This article describes the fundamentals of enterprise identity federations, focusing on SAML and OpenID Connect (a protocol built on OAuth2.0). It will also contain common scenarios where federations are used and high-level terminology. Academic identity federations are out of scope but are mentioned briefly for comparison.

Keywords: Federation, SAML, OpenID Connect, Enterprise IAM, Single Sign On, OAuth, OAuth2.0

How to Cite:

Lunney P., (2021) “Federation in the Enterprise”, IDPro Body of Knowledge 1(4).

Published on
19 Apr 2021
Peer Reviewed
Federation in the Enterprise

Federation in the Enterprise

Patrick Lunney, Product Owner - Single Sign-On & Multi Factor Authentication

Capital One

© 2021 IDPro, Patrick Lunney

To comment on this article, please visit our GitHub repository and submit an issue.

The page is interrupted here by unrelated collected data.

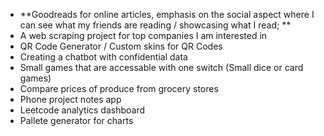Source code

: - **Goodreads for online articles, emphasis on the social aspect where I can see what my friends are reading / showcasing what I read; **
- A web scraping project for top companies I am interested in
- QR Code Generator / Custom skins for QR Codes
- Creating a chatbot with confidential data
- Small games that are accessable with one switch (Small dice or card games)
- Compare prices of produce from grocery stores
- Phone project notes app
- Leetcode analytics dashboard
- Pallete generator for charts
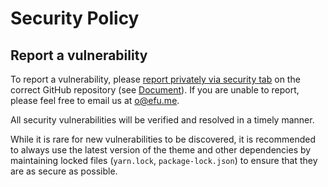 # Security Policy

## Report a vulnerability

To report a vulnerability, please [report privately via security tab](https://github.com/everfu/hexo-theme-solitude/security/advisories/new) on the correct GitHub repository (see [Document](https://docs.github.com/en/code-security/security-advisories/guidance-on-reporting-and-writing-information-about-vulnerabilities/privately-reporting-a-security-vulnerability#privately-reporting-a-security-vulnerability)). If you are unable to report, please feel free to email us at o@efu.me.

All security vulnerabilities will be verified and resolved in a timely manner.

While it is rare for new vulnerabilities to be discovered, it is recommended to always use the latest version of the theme and other dependencies by maintaining locked files (`yarn.lock`, `package-lock.json`) to ensure that they are as secure as possible.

This article describes identity federation in the context of single sign-on in enterprises and outlines some use cases for enterprise federation integrations. Enterprises have various ways to manage federation connections: the connections may be full service within the enterprise, self-service with controls in place for governance, or manual integrations. Each integration model has its strengths and weaknesses, which will be discussed in turn below.


Term Definition
Identity Federation

An identity federation is a group of computing or network providers that agree to operate using standard protocols and trust agreements. In a Single Sign-On (SSO) scenario, identity federation occurs when an Identity Provider (IdP) and Service Provider (SP) agree to communicate via a specific, standard protocol. The enterprise user will log into the application using their credentials from the enterprise rather than creating new, specific credentials within the application. By using one set of credentials, users need to manage only one credential, credential issues (such as password resets) can be managed in one location, and applications can rely on the appropriate enterprise systems (such as the HR system) to be the source of truth for a user’s status and affiliation.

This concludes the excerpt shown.